Stored items:
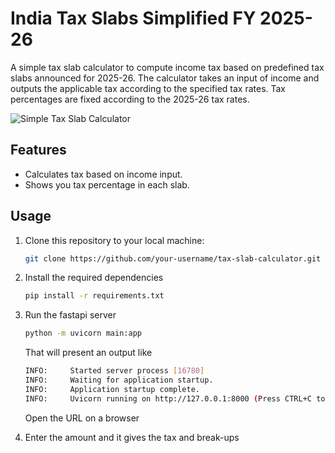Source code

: # India Tax Slabs Simplified FY 2025-26

A simple tax slab calculator to compute income tax based on predefined tax slabs announced for 2025-26. The calculator takes an input of income and outputs the applicable tax according to the specified tax rates. Tax percentages are fixed according to the 2025-26 tax rates.

![Simple Tax Slab Calculator](https://github.com/nizamial09/india-tax-slab-simplified/blob/main/sts_img.png?raw=true)


## Features
- Calculates tax based on income input.
- Shows you tax percentage in each slab.

## Usage
1. Clone this repository to your local machine:
   ```bash
   git clone https://github.com/your-username/tax-slab-calculator.git

2. Install the required dependencies
    ```bash
    pip install -r requirements.txt

3. Run the fastapi server
    ```bash
    python -m uvicorn main:app
    ```

    That will present an output like
    ```bash
    INFO:     Started server process [16780]
    INFO:     Waiting for application startup.
    INFO:     Application startup complete.
    INFO:     Uvicorn running on http://127.0.0.1:8000 (Press CTRL+C to quit)
    ```

    Open the URL on a browser

4. Enter the amount and it gives the tax and break-ups
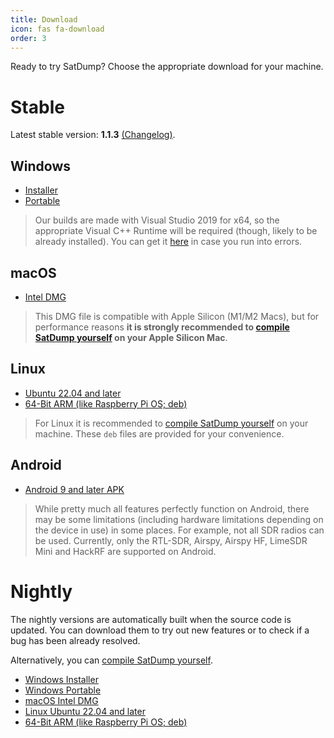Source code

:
 ```yaml
---
title: Download
icon: fas fa-download
order: 3
---
```


Ready to try SatDump? Choose the appropriate download for your machine.

# Stable

Latest stable version: **1.1.3** [(Changelog)](/posts/1.1.3-release).

## Windows

* [Installer](https://github.com/SatDump/SatDump/releases/download/1.1.3/SatDump-Windows_x64_Installer.exe)
* [Portable](https://github.com/SatDump/SatDump/releases/download/1.1.3/SatDump-Windows_x64_Portable.zip)

> Our builds are made with Visual Studio 2019 for x64, so the appropriate Visual C++ Runtime will be required (though, likely to be already installed). You can get it [here](https://support.microsoft.com/en-us/topic/the-latest-supported-visual-c-downloads-2647da03-1eea-4433-9aff-95f26a218cc0) in case you run into errors.

## macOS

* [Intel DMG](https://github.com/SatDump/SatDump/releases/download/1.1.3/SatDump-macOS.dmg)

> This DMG file is compatible with Apple Silicon (M1/M2 Macs), but for performance reasons **it is strongly recommended to [compile SatDump yourself](https://github.com/SatDump/SatDump#macos) on your Apple Silicon Mac**.

## Linux

* [Ubuntu 22.04 and later](https://github.com/SatDump/SatDump/releases/download/1.1.3/satdump_1.1.3_amd64.deb)
* [64-Bit ARM (like Raspberry Pi OS; deb)](https://github.com/SatDump/SatDump/releases/download/1.1.3/satdump_1.1.3_arm64.deb)

> For Linux it is recommended to [compile SatDump yourself](https://github.com/SatDump/SatDump#linux) on your machine. These `deb` files are provided for your convenience.

## Android

* [Android 9 and later APK](https://github.com/SatDump/SatDump/releases/download/1.1.3/SatDump_Android_1.1.3.apk)

> While pretty much all features perfectly function on Android, there may be some limitations (including hardware limitations depending on the device in use) in some places. For example, not all SDR radios can be used. Currently, only the RTL-SDR, Airspy, Airspy HF, LimeSDR Mini and HackRF are supported on Android.

# Nightly

The nightly versions are automatically built when the source code is updated. You can download them to try out new features or to check if a bug has been already resolved.

Alternatively, you can [compile SatDump yourself](https://github.com/SatDump/SatDump#building--installing).

* [Windows Installer](https://github.com/SatDump/SatDump/releases/download/nightly/SatDump-Windows_x64_Installer.exe)
* [Windows Portable](https://github.com/SatDump/SatDump/releases/download/nightly/SatDump-Windows_x64_Portable.zip)
* [macOS Intel DMG](https://github.com/SatDump/SatDump/releases/download/nightly/SatDump-macOS.dmg)
* [Linux Ubuntu 22.04 and later](https://github.com/SatDump/SatDump/releases/download/nightly/satdump_ubuntu_latest_amd64.deb)
* [64-Bit ARM (like Raspberry Pi OS; deb)](https://github.com/SatDump/SatDump/releases/download/nightly/satdump_rpi64_latest_arm64.deb)
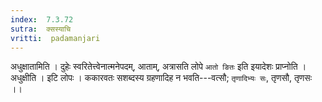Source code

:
 ```yaml
---
index:  7.3.72
sutra:  क्सस्याचि
vritti:  padamanjari
---
```


अधुक्षातामिति । दुहेः स्वरितेत्त्वेनात्मनेपदम्, आताम्, अत्रासति लोपे `आतो ङितः` इति इयादेशः प्राप्नोति । अधुक्षीति । इटि लोपः । 
ककारवतः सशब्दस्य ग्रहणादिह न भवति---वत्सौ; `तृणादिभ्यः सः`, तृणसौ, तृणसः ।।
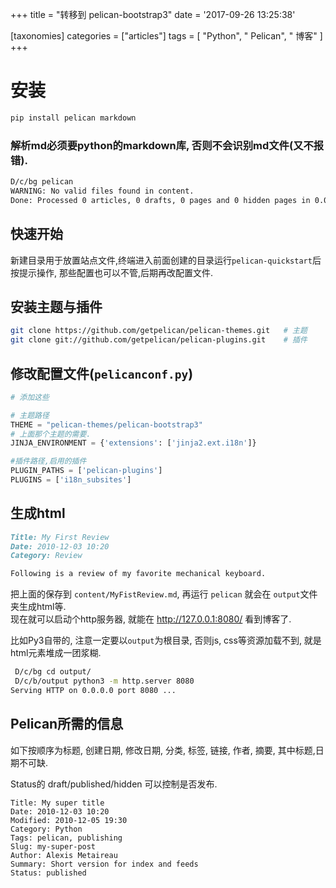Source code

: +++
title = "转移到 pelican-bootstrap3"
date = '2017-09-26 13:25:38'

[taxonomies]
categories = ["articles"]
tags = [ "Python", " Pelican", " 博客" ]
+++

# 安装
```sh
pip install pelican markdown
```

### 解析md必须要python的markdown库, 否则不会识别md文件(又不报错).
```sh
D/c/bg pelican
WARNING: No valid files found in content.
Done: Processed 0 articles, 0 drafts, 0 pages and 0 hidden pages in 0.05 seconds.
```

## 快速开始  
新建目录用于放置站点文件,终端进入前面创建的目录运行`pelican-quickstart`后按提示操作, 那些配置也可以不管,后期再改配置文件.

## 安装主题与插件
```sh
git clone https://github.com/getpelican/pelican-themes.git   # 主题
git clone git://github.com/getpelican/pelican-plugins.git    # 插件
```
## 修改配置文件(`pelicanconf.py`)
```py
# 添加这些

# 主题路径
THEME = "pelican-themes/pelican-bootstrap3"
# 上面那个主题的需要.
JINJA_ENVIRONMENT = {'extensions': ['jinja2.ext.i18n']}

#插件路径,启用的插件
PLUGIN_PATHS = ['pelican-plugins'] 
PLUGINS = ['i18n_subsites']
```
## 生成html

```markdown
Title: My First Review
Date: 2010-12-03 10:20
Category: Review

Following is a review of my favorite mechanical keyboard.
```
把上面的保存到 `content/MyFistReview.md`, 再运行 `pelican` 就会在 `output`文件夹生成html等.  
现在就可以启动个http服务器, 就能在 http://127.0.0.1:8080/ 看到博客了.

比如Py3自带的, 注意一定要以`output`为根目录, 否则js, css等资源加载不到, 就是html元素堆成一团浆糊.

```sh
 D/c/bg cd output/
 D/c/b/output python3 -m http.server 8080
Serving HTTP on 0.0.0.0 port 8080 ...
```
## Pelican所需的信息

如下按顺序为标题, 创建日期, 修改日期, 分类, 标签, 链接, 作者, 摘要, 其中标题,日期不可缺.  

Status的 draft/published/hidden 可以控制是否发布.
```
Title: My super title
Date: 2010-12-03 10:20
Modified: 2010-12-05 19:30
Category: Python
Tags: pelican, publishing
Slug: my-super-post
Author: Alexis Metaireau
Summary: Short version for index and feeds
Status: published
```
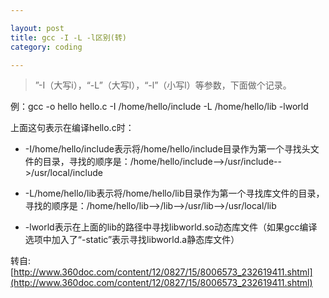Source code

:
 ```yaml
---

layout: post
title: gcc -I -L -l区别(转)
category: coding

---
```


> ”-I（大写i），“-L”（大写l），“-l”（小写l）等参数，下面做个记录。

<!--more-->

例：gcc -o hello hello.c -I /home/hello/include -L /home/hello/lib -lworld

上面这句表示在编译hello.c时：

* -I/home/hello/include表示将/home/hello/include目录作为第一个寻找头文件的目录，寻找的顺序是：/home/hello/include-->/usr/include-->/usr/local/include

* -L/home/hello/lib表示将/home/hello/lib目录作为第一个寻找库文件的目录，寻找的顺序是：/home/hello/lib-->/lib-->/usr/lib-->/usr/local/lib

* -lworld表示在上面的lib的路径中寻找libworld.so动态库文件（如果gcc编译选项中加入了“-static”表示寻找libworld.a静态库文件）

转自: [http://www.360doc.com/content/12/0827/15/8006573_232619411.shtml](http://www.360doc.com/content/12/0827/15/8006573_232619411.shtml)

PROMPT: A word-for-word copy of the records is needed, one that contains no pictures.

OUTPUT OF THE EXERCISE:
Source code

: # India Tax Slabs Simplified FY 2025-26

A simple tax slab calculator to compute income tax based on predefined tax slabs announced for 2025-26. The calculator takes an input of income and outputs the applicable tax according to the specified tax rates. Tax percentages are fixed according to the 2025-26 tax rates.

![Simple Tax Slab Calculator](https://github.com/nizamial09/india-tax-slab-simplified/blob/main/sts_img.png?raw=true)


## Features
- Calculates tax based on income input.
- Shows you tax percentage in each slab.

## Usage
1. Clone this repository to your local machine:
   ```bash
   git clone https://github.com/your-username/tax-slab-calculator.git

2. Install the required dependencies
    ```bash
    pip install -r requirements.txt

3. Run the fastapi server
    ```bash
    python -m uvicorn main:app
    ```

    That will present an output like
    ```bash
    INFO:     Started server process [16780]
    INFO:     Waiting for application startup.
    INFO:     Application startup complete.
    INFO:     Uvicorn running on http://127.0.0.1:8000 (Press CTRL+C to quit)
    ```

    Open the URL on a browser

4. Enter the amount and it gives the tax and break-ups
Source code

:
 ```yaml
---
title: Download
icon: fas fa-download
order: 3
---
```


Ready to try SatDump? Choose the appropriate download for your machine.

# Stable

Latest stable version: **1.1.3** [(Changelog)](/posts/1.1.3-release).

## Windows

* [Installer](https://github.com/SatDump/SatDump/releases/download/1.1.3/SatDump-Windows_x64_Installer.exe)
* [Portable](https://github.com/SatDump/SatDump/releases/download/1.1.3/SatDump-Windows_x64_Portable.zip)

> Our builds are made with Visual Studio 2019 for x64, so the appropriate Visual C++ Runtime will be required (though, likely to be already installed). You can get it [here](https://support.microsoft.com/en-us/topic/the-latest-supported-visual-c-downloads-2647da03-1eea-4433-9aff-95f26a218cc0) in case you run into errors.

## macOS

* [Intel DMG](https://github.com/SatDump/SatDump/releases/download/1.1.3/SatDump-macOS.dmg)

> This DMG file is compatible with Apple Silicon (M1/M2 Macs), but for performance reasons **it is strongly recommended to [compile SatDump yourself](https://github.com/SatDump/SatDump#macos) on your Apple Silicon Mac**.

## Linux

* [Ubuntu 22.04 and later](https://github.com/SatDump/SatDump/releases/download/1.1.3/satdump_1.1.3_amd64.deb)
* [64-Bit ARM (like Raspberry Pi OS; deb)](https://github.com/SatDump/SatDump/releases/download/1.1.3/satdump_1.1.3_arm64.deb)

> For Linux it is recommended to [compile SatDump yourself](https://github.com/SatDump/SatDump#linux) on your machine. These `deb` files are provided for your convenience.

## Android

* [Android 9 and later APK](https://github.com/SatDump/SatDump/releases/download/1.1.3/SatDump_Android_1.1.3.apk)

> While pretty much all features perfectly function on Android, there may be some limitations (including hardware limitations depending on the device in use) in some places. For example, not all SDR radios can be used. Currently, only the RTL-SDR, Airspy, Airspy HF, LimeSDR Mini and HackRF are supported on Android.

# Nightly

The nightly versions are automatically built when the source code is updated. You can download them to try out new features or to check if a bug has been already resolved.

Alternatively, you can [compile SatDump yourself](https://github.com/SatDump/SatDump#building--installing).

* [Windows Installer](https://github.com/SatDump/SatDump/releases/download/nightly/SatDump-Windows_x64_Installer.exe)
* [Windows Portable](https://github.com/SatDump/SatDump/releases/download/nightly/SatDump-Windows_x64_Portable.zip)
* [macOS Intel DMG](https://github.com/SatDump/SatDump/releases/download/nightly/SatDump-macOS.dmg)
* [Linux Ubuntu 22.04 and later](https://github.com/SatDump/SatDump/releases/download/nightly/satdump_ubuntu_latest_amd64.deb)
* [64-Bit ARM (like Raspberry Pi OS; deb)](https://github.com/SatDump/SatDump/releases/download/nightly/satdump_rpi64_latest_arm64.deb)
Source code

:
 ```yaml
---
index:  7.3.72
sutra:  क्सस्याचि
vritti:  padamanjari
---
```


अधुक्षातामिति । दुहेः स्वरितेत्त्वेनात्मनेपदम्, आताम्, अत्रासति लोपे `आतो ङितः` इति इयादेशः प्राप्नोति । अधुक्षीति । इटि लोपः । 
ककारवतः सशब्दस्य ग्रहणादिह न भवति---वत्सौ; `तृणादिभ्यः सः`, तृणसौ, तृणसः ।।
Source code

: +++
title = "转移到 pelican-bootstrap3"
date = '2017-09-26 13:25:38'

[taxonomies]
categories = ["articles"]
tags = [ "Python", " Pelican", " 博客" ]
+++

# 安装
```sh
pip install pelican markdown
```

### 解析md必须要python的markdown库, 否则不会识别md文件(又不报错).
```sh
D/c/bg pelican
WARNING: No valid files found in content.
Done: Processed 0 articles, 0 drafts, 0 pages and 0 hidden pages in 0.05 seconds.
```

## 快速开始  
新建目录用于放置站点文件,终端进入前面创建的目录运行`pelican-quickstart`后按提示操作, 那些配置也可以不管,后期再改配置文件.

## 安装主题与插件
```sh
git clone https://github.com/getpelican/pelican-themes.git   # 主题
git clone git://github.com/getpelican/pelican-plugins.git    # 插件
```
## 修改配置文件(`pelicanconf.py`)
```py
# 添加这些

# 主题路径
THEME = "pelican-themes/pelican-bootstrap3"
# 上面那个主题的需要.
JINJA_ENVIRONMENT = {'extensions': ['jinja2.ext.i18n']}

#插件路径,启用的插件
PLUGIN_PATHS = ['pelican-plugins'] 
PLUGINS = ['i18n_subsites']
```
## 生成html

```markdown
Title: My First Review
Date: 2010-12-03 10:20
Category: Review

Following is a review of my favorite mechanical keyboard.
```
把上面的保存到 `content/MyFistReview.md`, 再运行 `pelican` 就会在 `output`文件夹生成html等.  
现在就可以启动个http服务器, 就能在 http://127.0.0.1:8080/ 看到博客了.

比如Py3自带的, 注意一定要以`output`为根目录, 否则js, css等资源加载不到, 就是html元素堆成一团浆糊.

```sh
 D/c/bg cd output/
 D/c/b/output python3 -m http.server 8080
Serving HTTP on 0.0.0.0 port 8080 ...
```
## Pelican所需的信息

如下按顺序为标题, 创建日期, 修改日期, 分类, 标签, 链接, 作者, 摘要, 其中标题,日期不可缺.  

Status的 draft/published/hidden 可以控制是否发布.
```
Title: My super title
Date: 2010-12-03 10:20
Modified: 2010-12-05 19:30
Category: Python
Tags: pelican, publishing
Slug: my-super-post
Author: Alexis Metaireau
Summary: Short version for index and feeds
Status: published
```
Source code

:
 ```yaml
---

layout: post
title: gcc -I -L -l区别(转)
category: coding

---
```


> ”-I（大写i），“-L”（大写l），“-l”（小写l）等参数，下面做个记录。

<!--more-->

例：gcc -o hello hello.c -I /home/hello/include -L /home/hello/lib -lworld

上面这句表示在编译hello.c时：

* -I/home/hello/include表示将/home/hello/include目录作为第一个寻找头文件的目录，寻找的顺序是：/home/hello/include-->/usr/include-->/usr/local/include

* -L/home/hello/lib表示将/home/hello/lib目录作为第一个寻找库文件的目录，寻找的顺序是：/home/hello/lib-->/lib-->/usr/lib-->/usr/local/lib

* -lworld表示在上面的lib的路径中寻找libworld.so动态库文件（如果gcc编译选项中加入了“-static”表示寻找libworld.a静态库文件）

转自: [http://www.360doc.com/content/12/0827/15/8006573_232619411.shtml](http://www.360doc.com/content/12/0827/15/8006573_232619411.shtml)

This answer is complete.